Les habitudes quotidiennes qui protègent la voix
Le National Institute on Deafness and Other Communication Disorders (NIDCD) liste des habitudes qui aident la plupart des gens : boire beaucoup d’eau, limiter la caféine et l’alcool qui assèchent la gorge, éviter le tabac et la fumée des autres, ne pas crier ni chuchoter longtemps, reposer sa voix quand on est enroué ou malade, et utiliser un micro ou une amplification quand on doit se faire entendre de beaucoup de monde.

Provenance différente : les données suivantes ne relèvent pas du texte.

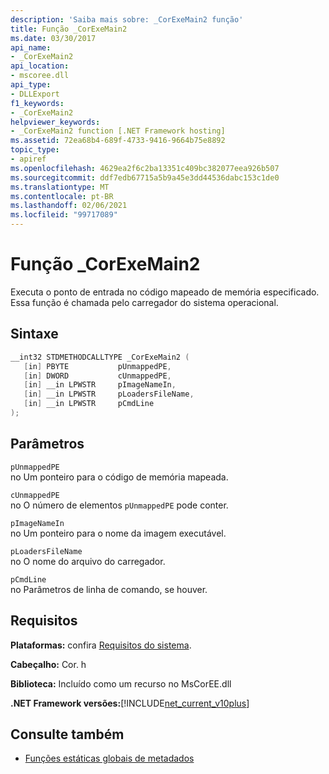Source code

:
 ```yaml
---
description: 'Saiba mais sobre: _CorExeMain2 função'
title: Função _CorExeMain2
ms.date: 03/30/2017
api_name:
- _CorExeMain2
api_location:
- mscoree.dll
api_type:
- DLLExport
f1_keywords:
- _CorExeMain2
helpviewer_keywords:
- _CorExeMain2 function [.NET Framework hosting]
ms.assetid: 72ea68b4-689f-4733-9416-9664b75e8892
topic_type:
- apiref
ms.openlocfilehash: 4629ea2f6c2ba13351c409bc382077eea926b507
ms.sourcegitcommit: ddf7edb67715a5b9a45e3dd44536dabc153c1de0
ms.translationtype: MT
ms.contentlocale: pt-BR
ms.lasthandoff: 02/06/2021
ms.locfileid: "99717089"
---
```

# <a name="_corexemain2-function"></a>Função _CorExeMain2

Executa o ponto de entrada no código mapeado de memória especificado. Essa função é chamada pelo carregador do sistema operacional.  
  
## <a name="syntax"></a>Sintaxe  
  
```cpp  
__int32 STDMETHODCALLTYPE _CorExeMain2 (  
   [in] PBYTE           pUnmappedPE,  
   [in] DWORD           cUnmappedPE,  
   [in] __in LPWSTR     pImageNameIn,  
   [in] __in LPWSTR     pLoadersFileName,  
   [in] __in LPWSTR     pCmdLine  
);  
```  
  
## <a name="parameters"></a>Parâmetros  

 `pUnmappedPE`  
 no Um ponteiro para o código de memória mapeada.  
  
 `cUnmappedPE`  
 no O número de elementos `pUnmappedPE` pode conter.  
  
 `pImageNameIn`  
 no Um ponteiro para o nome da imagem executável.  
  
 `pLoadersFileName`  
 no O nome do arquivo do carregador.  
  
 `pCmdLine`  
 no Parâmetros de linha de comando, se houver.  
  
## <a name="requirements"></a>Requisitos  

 **Plataformas:** confira [Requisitos do sistema](../../get-started/system-requirements.md).  
  
 **Cabeçalho:** Cor. h  
  
 **Biblioteca:** Incluído como um recurso no MsCorEE.dll  
  
 **.NET Framework versões:**[!INCLUDE[net_current_v10plus](../../../../includes/net-current-v10plus-md.md)]  
  
## <a name="see-also"></a>Consulte também

- [Funções estáticas globais de metadados](../metadata/metadata-global-static-functions.md)
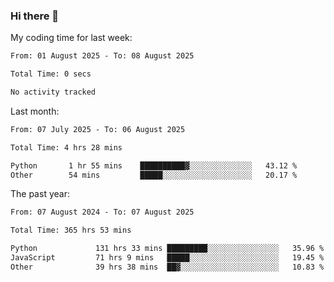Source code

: ### Hi there 👋

My coding time for last week:

<!--START_SECTION:week-->

```txt
From: 01 August 2025 - To: 08 August 2025

Total Time: 0 secs

No activity tracked
```

<!--END_SECTION:week-->

Last month:

<!--START_SECTION:month-->

```txt
From: 07 July 2025 - To: 06 August 2025

Total Time: 4 hrs 28 mins

Python       1 hr 55 mins    ██████████▓░░░░░░░░░░░░░░   43.12 %
Other        54 mins         █████░░░░░░░░░░░░░░░░░░░░   20.17 %
```

<!--END_SECTION:month-->

The past year:

<!--START_SECTION:year-->

```txt
From: 07 August 2024 - To: 07 August 2025

Total Time: 365 hrs 53 mins

Python             131 hrs 33 mins █████████░░░░░░░░░░░░░░░░   35.96 %
JavaScript         71 hrs 9 mins   █████░░░░░░░░░░░░░░░░░░░░   19.45 %
Other              39 hrs 38 mins  ██▓░░░░░░░░░░░░░░░░░░░░░░   10.83 %
```

<!--END_SECTION:year-->
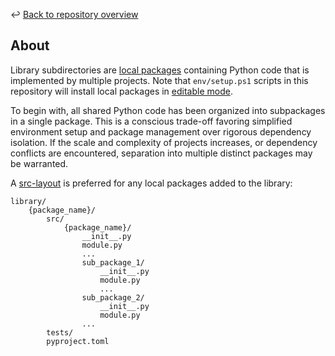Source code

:↩️ [Back to repository overview](../README.md)

## About
Library subdirectories are [local packages](https://pip.pypa.io/en/stable/topics/local-project-installs) containing Python code that is implemented by multiple projects. Note that `env/setup.ps1` scripts in this repository will install local packages in [editable mode](https://pip.pypa.io/en/stable/topics/local-project-installs/#editable-installs).

To begin with, all shared Python code has been organized into subpackages in a single package. This is a conscious trade-off favoring simplified environment setup and package management over rigorous dependency isolation. If the scale and complexity of projects increases, or dependency conflicts are encountered, separation into multiple distinct packages may be warranted. 

A [src-layout](https://setuptools.pypa.io/en/latest/userguide/package_discovery.html#src-layout) is preferred for any local packages added to the library:
```
library/
	{package_name}/
		src/
			{package_name}/
				__init__.py
				module.py
				...
				sub_package_1/
					__init__.py
					module.py
					...
				sub_package_2/
					__init__.py
					module.py
				...
		tests/
		pyproject.toml
```
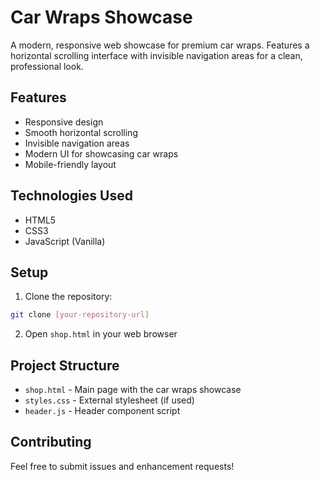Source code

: # Car Wraps Showcase

A modern, responsive web showcase for premium car wraps. Features a horizontal scrolling interface with invisible navigation areas for a clean, professional look.

## Features

- Responsive design
- Smooth horizontal scrolling
- Invisible navigation areas
- Modern UI for showcasing car wraps
- Mobile-friendly layout

## Technologies Used

- HTML5
- CSS3
- JavaScript (Vanilla)

## Setup

1. Clone the repository:
```bash
git clone [your-repository-url]
```

2. Open `shop.html` in your web browser

## Project Structure

- `shop.html` - Main page with the car wraps showcase
- `styles.css` - External stylesheet (if used)
- `header.js` - Header component script

## Contributing

Feel free to submit issues and enhancement requests! 
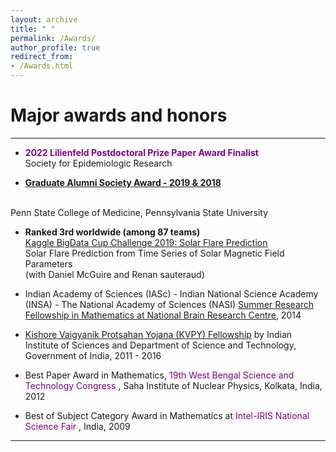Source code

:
 ```yaml
---
layout: archive
title: " "
permalink: /Awards/
author_profile: true
redirect_from: 
- /Awards.html
---
```


# Major awards and honors

---

* <span style="text-align: justify">  <span style ="color:purple"> **2022 Lilienfeld Postdoctoral Prize Paper Award Finalist** </span> 
 <br/> Society for Epidemiologic Research </span>

* <span style="text-align: justify">  <span style ="color:purple">[**Graduate Alumni Society Award - 2019 & 2018**](https://pennstatehealthnews.org/topics/retreat-provides-networking-opportunity-for-graduate-students-faculty/?utm_source=email&utm_campaign=Retreat)</span>
<br/>
Penn State College of Medicine, Pennsylvania State University </span>

* <span style="text-align: justify"> **Ranked **3rd** worldwide (among 87 teams)** 
<br/> <span style ="color:purple">[Kaggle BigData Cup Challenge 2019: Solar Flare Prediction](https://www.kaggle.com/c/bigdata2019-flare-prediction/discussion/107189#latest-616257)</span> 
<br/> Solar Flare Prediction from Time Series of Solar Magnetic Field Parameters 
<br/> (with Daniel McGuire and Renan sauteraud) </span>

* <span style="text-align: justify"> Indian Academy of Sciences (IASc) - Indian National Science Academy (INSA) - The National Academy of Sciences (NASI) <span style ="color:purple"> [Summer Research Fellowship in Mathematics at National Brain Research Centre](http://www.nbrc.ac.in/newweb/research/groups/nandini-chatterjee-singh)</span>, 2014 </span>

* <span style="text-align: justify"> <span style ="color:purple">[Kishore Vaigyanik Protsahan Yojana (KVPY) Fellowship](http://www.kvpy.iisc.ernet.in/main/index.htm)</span> by Indian Institute of Sciences and Department of Science and Technology, Government of India, 2011 - 2016 </span>

* <span style="text-align: justify"> Best Paper Award in Mathematics, <span style ="color:purple">  19th West Bengal Science and Technology Congress </span>, Saha Institute of Nuclear Physics, Kolkata, India, 2012 </span>

* <span style="text-align: justify"> Best of Subject Category Award in Mathematics at <span style ="color:purple">  Intel-IRIS National Science Fair </span> , India, 2009 </span>

---

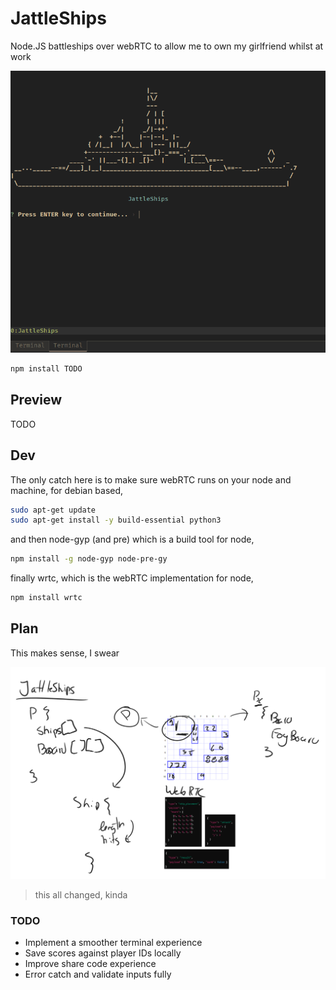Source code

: # JattleShips

Node.JS battleships over webRTC to allow me to own my girlfriend whilst at work

![img.png](img.png)

```sh
npm install TODO
```

## Preview

TODO

## Dev

The only catch here is to make sure webRTC runs on your node and machine, for debian based,

```sh
sudo apt-get update
sudo apt-get install -y build-essential python3
```

and then node-gyp (and pre) which is a build tool for node,

```sh
npm install -g node-gyp node-pre-gy
```

finally wrtc, which is the webRTC implementation for node,

```sh
npm install wrtc
```

## Plan

This makes sense, I swear

![alt text](plan.png)

> this all changed, kinda

### TODO

- Implement a smoother terminal experience
- Save scores against player IDs locally
- Improve share code experience
- Error catch and validate inputs fully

S’écouter soi, pas une cible
VocalMaxx mesure la hauteur, la stabilité et l’étendue à partir de tes propres enregistrements, pour comparer aujourd’hui à tes séances précédentes dans des conditions semblables. Les conditions changent les chiffres : bruit de la pièce, distance au micro et moment de la journée comptent. Un son confortable et durable est un meilleur objectif que n’importe quel chiffre.
S’arrêter quand ça fait mal
Douleur, picotements, serrement ou enrouement pendant la pratique sont des signaux pour s’arrêter, pas pour insister. Repose-toi, bois de l’eau et réessaie un autre jour à une intensité plus basse. Le NIDCD conseille de consulter un médecin quand l’enrouement dure plus de quelques semaines, quand parler fait mal ou quand la voix change brusquement.
Ce que l’app est, et n’est pas
VocalMaxx propose des exercices guidés avec des exemples audio et des mesures de ta propre voix. Ce n’est pas un dispositif médical et elle ne diagnostique pas de trouble vocal. Un orthophoniste ou un médecin ORL est la bonne personne à consulter pour un problème persistant ou un programme d’entraînement professionnel.